PA GOP Reads: Pa. Republicans robbed no one, especially Democrats

 

Written By: by Val DiGiorgio, For the Philadelphia Inquirer

I wish I could say I was surprised, but in its editorial last week regarding congressional redistricting, the Inquirer Editorial Board yet again carries water for the Democratic Party. What is surprising, however, is how wrong it is on some key facts.

First, the editorial incorrectly claims that “before the Republican-control legislature drew maps in 2011, the party held seven seats to the Democrats’ 12.” This is false. 2010 was a banner year for the GOP in Pennsylvania and across the country. Riding a wave of Obama fatigue and discontentment with the lackluster economy and Obamacare, our Pennsylvania Republican candidates defeated four incumbent Democrats and took one open Democratic seat. Thus, when redistricting occurred, we already held a 12-7 advantage. The GOP then picked up one additional seat in 2012 after the 2011 redistricting. Interestingly, it took until 2017 for liberals to go to court to ask for an emergency order.

Also, the Editorial Board stated that “the highest court in the land upheld a Jan. 22 state Supreme Court ruling ordering the legislature to hand in new maps by Friday to reduce the partisan gerrymandering that’s robbed Democrats, giving them only five of the state’s 18 seats — though voting is split almost evenly between the parties.” Robbed? Nonsense.

In fact, Justice Samuel A. Alito Jr. merely denied the stay requested by Republicans, but did not rule on or address the fairness or constitutionality of the current legislative lines.

The Pennsylvania Supreme Court, which is now a hyper-partisan court of judicial activists, has decided, in an effort to give Democrats an upper hand, to overturn and ignore the over 200 years of precedent, and the findings of its own fact-finder, Commonwealth Court Judge P. Kevin Brobson. Welcome to the new world of “judicial-mandering.”

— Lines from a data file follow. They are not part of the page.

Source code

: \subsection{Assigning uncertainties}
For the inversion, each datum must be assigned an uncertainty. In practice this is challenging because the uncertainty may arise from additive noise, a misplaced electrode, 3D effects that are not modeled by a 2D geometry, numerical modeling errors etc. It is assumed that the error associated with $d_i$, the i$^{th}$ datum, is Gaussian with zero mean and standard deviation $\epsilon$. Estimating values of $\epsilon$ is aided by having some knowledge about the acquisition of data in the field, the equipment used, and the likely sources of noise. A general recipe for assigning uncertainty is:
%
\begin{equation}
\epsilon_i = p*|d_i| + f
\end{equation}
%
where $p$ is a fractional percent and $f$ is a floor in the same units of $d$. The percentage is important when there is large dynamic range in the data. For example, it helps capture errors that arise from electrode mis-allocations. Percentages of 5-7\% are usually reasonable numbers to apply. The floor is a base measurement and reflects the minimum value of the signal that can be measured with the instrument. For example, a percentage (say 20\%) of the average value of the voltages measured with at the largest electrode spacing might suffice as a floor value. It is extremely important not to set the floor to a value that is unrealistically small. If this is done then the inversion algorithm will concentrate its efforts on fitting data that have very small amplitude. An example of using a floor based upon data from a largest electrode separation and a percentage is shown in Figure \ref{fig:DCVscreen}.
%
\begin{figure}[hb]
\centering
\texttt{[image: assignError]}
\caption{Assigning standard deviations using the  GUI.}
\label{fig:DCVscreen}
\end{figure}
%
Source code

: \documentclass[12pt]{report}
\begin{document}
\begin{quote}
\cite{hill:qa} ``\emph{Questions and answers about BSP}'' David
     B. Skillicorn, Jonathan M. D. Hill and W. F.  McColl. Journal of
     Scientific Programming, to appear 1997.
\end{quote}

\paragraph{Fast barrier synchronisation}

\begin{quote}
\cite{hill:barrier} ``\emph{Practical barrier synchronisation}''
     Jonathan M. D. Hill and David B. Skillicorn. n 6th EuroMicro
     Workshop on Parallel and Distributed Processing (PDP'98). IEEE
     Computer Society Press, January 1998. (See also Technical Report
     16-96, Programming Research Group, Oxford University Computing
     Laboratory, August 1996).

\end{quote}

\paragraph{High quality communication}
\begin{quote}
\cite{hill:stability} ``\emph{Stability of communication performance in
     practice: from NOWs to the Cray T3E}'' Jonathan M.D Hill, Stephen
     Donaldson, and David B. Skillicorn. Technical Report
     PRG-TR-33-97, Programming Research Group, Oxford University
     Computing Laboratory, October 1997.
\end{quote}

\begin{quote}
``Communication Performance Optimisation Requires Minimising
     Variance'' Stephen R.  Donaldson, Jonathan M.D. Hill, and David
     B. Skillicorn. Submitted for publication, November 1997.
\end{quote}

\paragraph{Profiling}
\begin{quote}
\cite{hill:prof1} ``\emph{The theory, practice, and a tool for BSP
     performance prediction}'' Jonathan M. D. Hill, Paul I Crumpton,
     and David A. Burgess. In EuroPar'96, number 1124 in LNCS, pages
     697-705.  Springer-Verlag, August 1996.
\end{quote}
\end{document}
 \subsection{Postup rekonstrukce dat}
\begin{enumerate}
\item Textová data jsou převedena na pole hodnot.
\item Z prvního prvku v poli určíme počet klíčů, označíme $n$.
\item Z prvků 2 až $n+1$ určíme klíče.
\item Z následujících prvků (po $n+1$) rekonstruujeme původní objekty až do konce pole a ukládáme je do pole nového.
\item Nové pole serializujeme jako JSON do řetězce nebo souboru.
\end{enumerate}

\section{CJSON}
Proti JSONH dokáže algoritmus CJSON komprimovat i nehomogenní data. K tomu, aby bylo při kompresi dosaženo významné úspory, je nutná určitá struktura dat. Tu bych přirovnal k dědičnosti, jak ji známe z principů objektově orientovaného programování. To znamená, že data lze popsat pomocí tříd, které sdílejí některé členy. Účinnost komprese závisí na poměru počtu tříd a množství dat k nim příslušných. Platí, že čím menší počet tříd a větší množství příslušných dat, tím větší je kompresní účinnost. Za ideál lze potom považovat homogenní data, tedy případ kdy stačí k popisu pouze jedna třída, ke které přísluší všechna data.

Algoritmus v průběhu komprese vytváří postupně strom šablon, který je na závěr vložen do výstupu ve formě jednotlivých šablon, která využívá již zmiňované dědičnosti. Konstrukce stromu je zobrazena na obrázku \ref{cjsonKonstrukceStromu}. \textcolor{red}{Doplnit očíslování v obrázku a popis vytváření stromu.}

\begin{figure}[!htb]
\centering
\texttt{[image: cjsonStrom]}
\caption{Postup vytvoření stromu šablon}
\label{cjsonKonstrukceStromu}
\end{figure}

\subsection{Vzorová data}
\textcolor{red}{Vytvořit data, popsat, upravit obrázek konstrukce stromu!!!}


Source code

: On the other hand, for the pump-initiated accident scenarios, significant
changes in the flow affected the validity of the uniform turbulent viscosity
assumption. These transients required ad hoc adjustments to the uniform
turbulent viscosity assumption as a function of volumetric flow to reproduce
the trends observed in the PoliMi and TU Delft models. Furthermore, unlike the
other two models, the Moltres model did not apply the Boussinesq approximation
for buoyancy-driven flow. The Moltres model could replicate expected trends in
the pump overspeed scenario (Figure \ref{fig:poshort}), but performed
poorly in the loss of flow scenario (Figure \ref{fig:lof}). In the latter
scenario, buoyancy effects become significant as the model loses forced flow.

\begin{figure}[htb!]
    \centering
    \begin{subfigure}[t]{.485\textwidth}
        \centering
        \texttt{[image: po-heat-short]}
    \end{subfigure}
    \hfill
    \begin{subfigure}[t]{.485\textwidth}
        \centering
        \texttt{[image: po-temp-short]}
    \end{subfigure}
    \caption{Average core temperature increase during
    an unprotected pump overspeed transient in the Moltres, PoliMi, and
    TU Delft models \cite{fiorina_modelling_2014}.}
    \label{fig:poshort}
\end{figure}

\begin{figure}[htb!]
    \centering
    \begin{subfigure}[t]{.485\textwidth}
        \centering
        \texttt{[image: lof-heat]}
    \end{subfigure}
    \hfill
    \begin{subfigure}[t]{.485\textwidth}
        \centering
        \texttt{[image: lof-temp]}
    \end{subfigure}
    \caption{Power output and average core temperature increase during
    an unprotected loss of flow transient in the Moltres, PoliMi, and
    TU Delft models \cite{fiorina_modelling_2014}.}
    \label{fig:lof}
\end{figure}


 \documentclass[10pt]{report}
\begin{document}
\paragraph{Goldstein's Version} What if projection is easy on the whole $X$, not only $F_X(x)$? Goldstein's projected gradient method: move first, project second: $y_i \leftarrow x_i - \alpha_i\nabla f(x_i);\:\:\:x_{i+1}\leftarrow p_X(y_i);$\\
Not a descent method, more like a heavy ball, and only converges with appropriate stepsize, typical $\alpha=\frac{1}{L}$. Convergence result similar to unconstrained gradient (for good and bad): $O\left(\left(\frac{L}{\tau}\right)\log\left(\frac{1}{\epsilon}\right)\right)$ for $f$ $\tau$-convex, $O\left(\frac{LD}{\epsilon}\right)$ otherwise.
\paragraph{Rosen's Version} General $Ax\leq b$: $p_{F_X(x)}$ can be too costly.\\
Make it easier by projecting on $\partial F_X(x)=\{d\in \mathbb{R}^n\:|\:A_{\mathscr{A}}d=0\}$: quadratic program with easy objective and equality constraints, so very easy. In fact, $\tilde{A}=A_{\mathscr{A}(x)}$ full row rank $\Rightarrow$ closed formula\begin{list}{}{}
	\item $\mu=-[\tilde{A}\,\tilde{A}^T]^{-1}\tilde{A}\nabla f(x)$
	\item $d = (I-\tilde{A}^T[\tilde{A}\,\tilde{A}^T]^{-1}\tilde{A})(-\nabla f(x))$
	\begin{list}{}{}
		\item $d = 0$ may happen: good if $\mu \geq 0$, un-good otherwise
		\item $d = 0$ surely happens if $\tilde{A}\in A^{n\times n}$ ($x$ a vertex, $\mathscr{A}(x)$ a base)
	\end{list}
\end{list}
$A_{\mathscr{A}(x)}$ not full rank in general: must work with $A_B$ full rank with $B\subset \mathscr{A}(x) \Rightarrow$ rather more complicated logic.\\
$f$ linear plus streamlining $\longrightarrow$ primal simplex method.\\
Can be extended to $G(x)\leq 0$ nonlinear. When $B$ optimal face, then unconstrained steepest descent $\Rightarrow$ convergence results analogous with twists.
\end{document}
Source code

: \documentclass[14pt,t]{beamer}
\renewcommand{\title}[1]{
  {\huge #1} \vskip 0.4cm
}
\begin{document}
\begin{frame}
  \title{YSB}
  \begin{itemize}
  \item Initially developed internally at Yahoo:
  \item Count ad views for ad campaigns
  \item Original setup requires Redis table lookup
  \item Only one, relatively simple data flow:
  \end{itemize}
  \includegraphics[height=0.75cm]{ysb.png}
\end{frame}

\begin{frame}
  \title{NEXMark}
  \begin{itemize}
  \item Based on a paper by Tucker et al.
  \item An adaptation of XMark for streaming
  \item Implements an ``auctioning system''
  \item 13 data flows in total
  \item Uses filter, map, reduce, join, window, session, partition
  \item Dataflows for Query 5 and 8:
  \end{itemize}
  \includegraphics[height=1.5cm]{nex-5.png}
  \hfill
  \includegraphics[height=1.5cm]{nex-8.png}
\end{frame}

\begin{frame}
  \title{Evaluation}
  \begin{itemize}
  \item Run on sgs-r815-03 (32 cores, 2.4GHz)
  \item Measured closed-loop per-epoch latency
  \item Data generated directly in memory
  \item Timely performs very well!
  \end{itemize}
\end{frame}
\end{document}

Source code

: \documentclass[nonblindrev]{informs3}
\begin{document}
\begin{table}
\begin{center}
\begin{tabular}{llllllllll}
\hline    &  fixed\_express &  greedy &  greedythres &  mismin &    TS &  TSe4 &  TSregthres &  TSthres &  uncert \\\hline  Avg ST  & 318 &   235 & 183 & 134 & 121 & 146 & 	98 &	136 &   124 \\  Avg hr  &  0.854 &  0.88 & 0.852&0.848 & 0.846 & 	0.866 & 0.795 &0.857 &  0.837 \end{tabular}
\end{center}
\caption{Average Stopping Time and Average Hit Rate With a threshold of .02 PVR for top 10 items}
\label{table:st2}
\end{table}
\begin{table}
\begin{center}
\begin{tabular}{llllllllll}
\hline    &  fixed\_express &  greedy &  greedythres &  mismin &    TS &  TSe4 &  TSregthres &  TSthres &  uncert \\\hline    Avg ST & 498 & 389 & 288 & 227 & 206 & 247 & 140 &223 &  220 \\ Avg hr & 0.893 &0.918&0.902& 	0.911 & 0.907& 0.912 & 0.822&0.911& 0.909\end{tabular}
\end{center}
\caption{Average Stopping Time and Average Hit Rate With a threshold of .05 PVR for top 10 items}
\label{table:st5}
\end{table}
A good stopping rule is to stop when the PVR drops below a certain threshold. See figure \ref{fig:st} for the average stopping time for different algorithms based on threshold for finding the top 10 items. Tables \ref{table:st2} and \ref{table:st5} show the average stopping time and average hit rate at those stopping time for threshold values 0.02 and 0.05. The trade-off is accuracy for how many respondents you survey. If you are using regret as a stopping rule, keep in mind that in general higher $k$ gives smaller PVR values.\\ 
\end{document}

In the present case, the court’s decision attempts to bolster the false narrative that Republicans have been winning in congressional seats across the Commonwealth of Pennsylvania because they have gamed the system. By going to the courts to overturn the will of the legislature, the left is doing what it has always done, attempting to win judicially that which it cannot win at the ballot box.

The fact of the matter is that when you cluster hundreds of thousands of Democrats into congressional seats in the city of Philadelphia and Allegheny County, the remainder of the seats are, by and large, Republican.

Rule of law and separation of powers are the cornerstones of our republic and our success as a society. In fact, these important concepts separate us from much of the rest of the world. When I review the Supreme Court’s order and its blatant usurpation of the legislature’s authority, I am concerned not as a Republican, but as a lawyer, a student of history, and an American who understands how vital these concepts are to our freedoms.

Democrat or Republican, we should all be troubled by a court that takes upon itself the power of the legislature. Our constitution, our republic, and our freedoms demand better.